Collected data entries:
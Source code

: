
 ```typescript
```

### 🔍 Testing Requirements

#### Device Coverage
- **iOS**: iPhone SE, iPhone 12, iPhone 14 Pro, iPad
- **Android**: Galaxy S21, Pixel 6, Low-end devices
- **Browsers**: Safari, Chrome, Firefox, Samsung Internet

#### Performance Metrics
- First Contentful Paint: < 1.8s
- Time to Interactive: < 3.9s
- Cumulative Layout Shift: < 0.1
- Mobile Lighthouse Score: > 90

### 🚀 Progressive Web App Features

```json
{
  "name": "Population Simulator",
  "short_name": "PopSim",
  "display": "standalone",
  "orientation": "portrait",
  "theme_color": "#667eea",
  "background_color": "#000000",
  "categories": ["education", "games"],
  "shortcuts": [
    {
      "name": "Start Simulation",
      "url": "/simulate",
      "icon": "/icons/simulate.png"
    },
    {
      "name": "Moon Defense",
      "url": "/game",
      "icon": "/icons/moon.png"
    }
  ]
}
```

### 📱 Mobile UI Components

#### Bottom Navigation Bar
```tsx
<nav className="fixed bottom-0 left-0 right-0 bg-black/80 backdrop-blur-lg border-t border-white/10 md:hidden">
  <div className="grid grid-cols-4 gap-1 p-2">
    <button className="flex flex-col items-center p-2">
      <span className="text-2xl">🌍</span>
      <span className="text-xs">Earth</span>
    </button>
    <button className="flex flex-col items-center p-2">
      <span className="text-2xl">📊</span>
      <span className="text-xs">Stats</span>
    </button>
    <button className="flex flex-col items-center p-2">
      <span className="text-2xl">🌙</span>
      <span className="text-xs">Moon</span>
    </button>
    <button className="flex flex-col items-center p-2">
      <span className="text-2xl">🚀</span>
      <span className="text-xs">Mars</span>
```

--

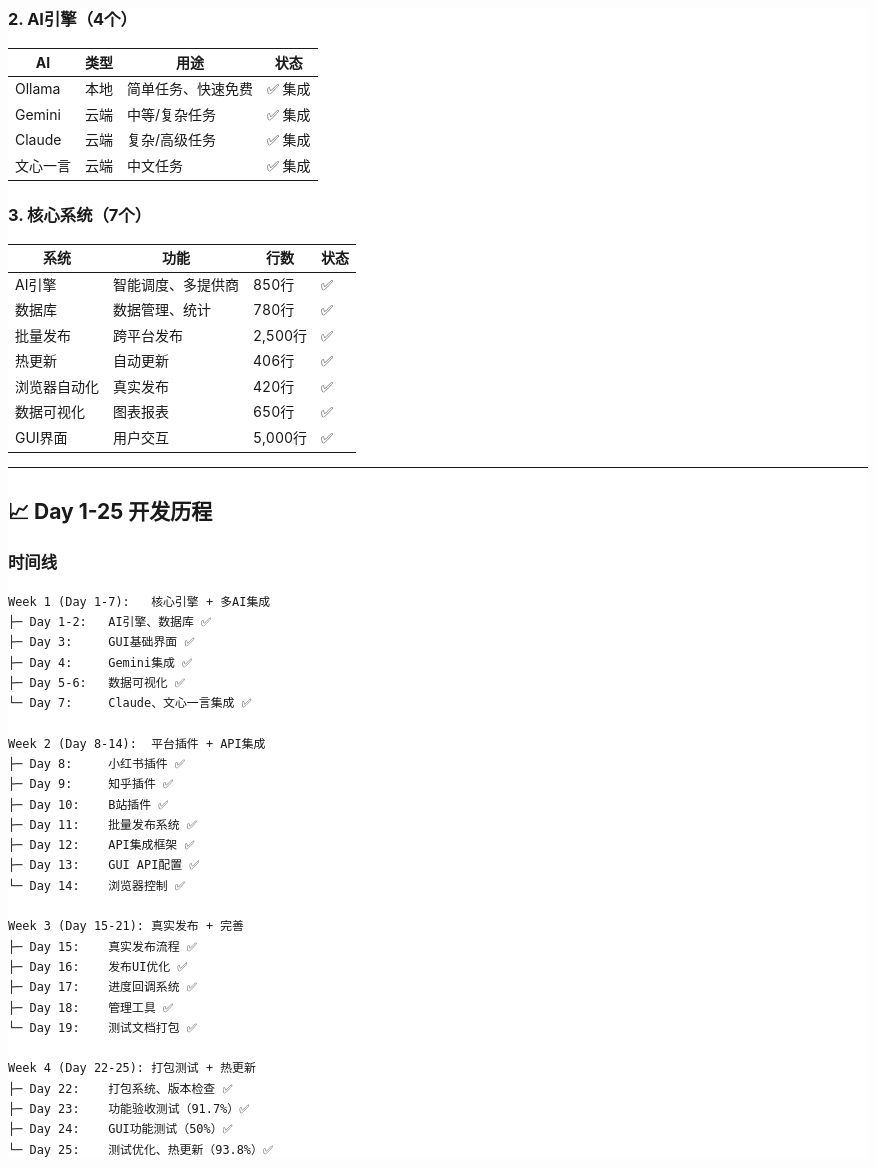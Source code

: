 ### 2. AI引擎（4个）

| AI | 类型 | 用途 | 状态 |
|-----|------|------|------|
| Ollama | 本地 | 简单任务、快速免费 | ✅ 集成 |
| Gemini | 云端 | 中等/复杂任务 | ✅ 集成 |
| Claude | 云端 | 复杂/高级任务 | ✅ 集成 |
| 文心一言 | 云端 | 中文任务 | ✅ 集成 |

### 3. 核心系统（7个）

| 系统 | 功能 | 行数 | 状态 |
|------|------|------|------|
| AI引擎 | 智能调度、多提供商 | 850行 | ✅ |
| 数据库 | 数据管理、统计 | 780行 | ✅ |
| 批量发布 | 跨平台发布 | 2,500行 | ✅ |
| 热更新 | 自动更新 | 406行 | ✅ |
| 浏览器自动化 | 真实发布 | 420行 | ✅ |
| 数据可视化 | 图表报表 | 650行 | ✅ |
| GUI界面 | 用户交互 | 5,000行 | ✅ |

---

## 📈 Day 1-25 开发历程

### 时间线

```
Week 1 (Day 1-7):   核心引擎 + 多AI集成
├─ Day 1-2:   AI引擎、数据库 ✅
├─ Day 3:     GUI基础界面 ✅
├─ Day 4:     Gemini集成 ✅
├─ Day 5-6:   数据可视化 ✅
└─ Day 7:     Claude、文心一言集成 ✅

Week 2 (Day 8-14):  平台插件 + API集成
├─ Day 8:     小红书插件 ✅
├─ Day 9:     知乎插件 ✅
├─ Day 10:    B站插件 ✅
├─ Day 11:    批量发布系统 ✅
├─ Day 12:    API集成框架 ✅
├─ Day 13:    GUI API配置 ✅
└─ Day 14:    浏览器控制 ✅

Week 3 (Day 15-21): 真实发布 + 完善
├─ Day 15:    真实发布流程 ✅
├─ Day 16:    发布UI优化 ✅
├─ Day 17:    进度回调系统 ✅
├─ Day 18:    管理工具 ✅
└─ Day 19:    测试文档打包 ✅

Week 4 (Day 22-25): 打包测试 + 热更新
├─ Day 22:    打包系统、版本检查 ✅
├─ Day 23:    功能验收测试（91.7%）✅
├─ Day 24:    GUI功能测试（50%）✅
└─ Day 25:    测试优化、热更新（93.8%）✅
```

**Task directions**
Within the data above, how many lines include "span"? The number alone is the answer.

**Task answer**
8